6. Resolution — Clean Up bash Processes + Fix SSH Execution Method
1) Clean Up Old bash Sessions
ps -eo pid,etimes,cmd --sort=etimes | \
grep bash | awk '$2 > 43200 {print $1}' | xargs -r kill -9
(Example: killing sessions older than 12 hours)
2) Modify Automation SSH Behavior — Avoid Creating PTYs
The ssh -T option means:
“Do not allocate a pseudo-terminal.”
Since automation tasks do not require interactive terminals,
not allocating a PTY is the safest and cleanest approach.
✔ Recommended non-interactive SSH
ssh -T deploy@server "systemctl restart app"
✔ For multiple commands
ssh -T deploy@server << 'EOF'
cd /opt/app
git pull
./restart.sh
EOF
This method provides:
- No PTY creation
- No bash spawned
- No lingering sessions
- No stale PTYs
- No /dev/pts exhaustion
It is the most stable pattern for production automation.
3) Optional: Adjust sshd_config
ClientAliveInterval 60
ClientAliveCountMax 3
LoginGraceTime 20
MaxSessions 50
MaxStartups 10:30:200
These settings help the system terminate zombie sessions more aggressively.

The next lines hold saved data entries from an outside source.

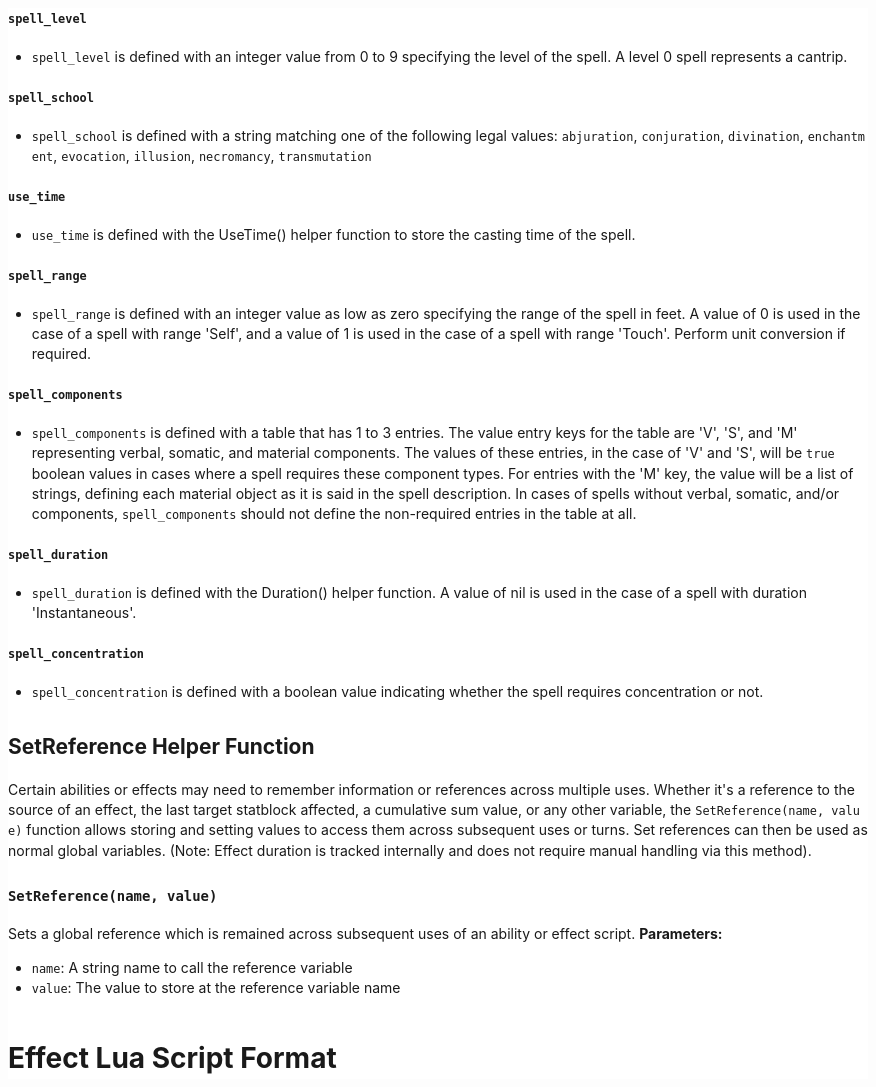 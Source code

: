 #### `spell_level`
- `spell_level` is defined with an integer value from 0 to 9 specifying the level of the spell. A level 0 spell represents a cantrip.

#### `spell_school`
- `spell_school` is defined with a string matching one of the following legal values: `abjuration`, `conjuration`, `divination`, `enchantment`, `evocation`, `illusion`, `necromancy`, `transmutation`

#### `use_time`
- `use_time` is defined with the UseTime() helper function to store the casting time of the spell.

#### `spell_range`
- `spell_range` is defined with an integer value as low as zero specifying the range of the spell in feet. A value of 0 is used in the case of a spell with range 'Self', and a value of 1 is used in the case of a spell with range 'Touch'. Perform unit conversion if required.

#### `spell_components`
- `spell_components` is defined with a table that has 1 to 3 entries. The value entry keys for the table are 'V', 'S', and 'M' representing verbal, somatic, and material components. The values of these entries, in the case of 'V' and 'S', will be `true` boolean values in cases where a spell requires these component types. For entries with the 'M' key, the value will be a list of strings, defining each material object as it is said in the spell description. In cases of spells without verbal, somatic, and/or components, `spell_components` should not define the non-required entries in the table at all.

#### `spell_duration`
- `spell_duration` is defined with the Duration() helper function. A value of nil is used in the case of a spell with duration 'Instantaneous'.

#### `spell_concentration`
- `spell_concentration` is defined with a boolean value indicating whether the spell requires concentration or not.

## SetReference Helper Function

Certain abilities or effects may need to remember information or references across multiple uses. Whether it's a reference to the source of an effect, the last target statblock affected, a cumulative sum value, or any other variable, the `SetReference(name, value)` function allows storing and setting values to access them across subsequent uses or turns. Set references can then be used as normal global variables.
(Note: Effect duration is tracked internally and does not require manual handling via this method).

### `SetReference(name, value)`
Sets a global reference which is remained across subsequent uses of an ability or effect script.
**Parameters:**
- `name`: A string name to call the reference variable
- `value`: The value to store at the reference variable name

# Effect Lua Script Format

7. Prevent Recurrence — Automatic Cleanup Script
#!/bin/bash
ps -eo pid,etimes,cmd | grep bash | awk '$2 > 43200 {print $1}' | xargs -r kill -9
Cron example:
0 * * * * /usr/local/sbin/pts_cleanup.sh
Conclusion
To summarize, the root cause was:
- The automation server was using
ssh -t, which forcibly created PTYs - Some sessions did not terminate cleanly, leaving behind orphaned bash processes
- Stale PTYs accumulated over time
- This caused significant delays during the kernel’s PTY allocation step in SSH login
PTY issues are not just about “how many are in use” but how efficiently the kernel can scan and allocate them.
If you encounter similar problems, check the following:
- Number of bash processes
- Presence of stale PTYs
- Whether automation scripts use
ssh -t - Prefer
ssh -Tfor all non-interactive automation
These checks will help diagnose and prevent the issue effectively.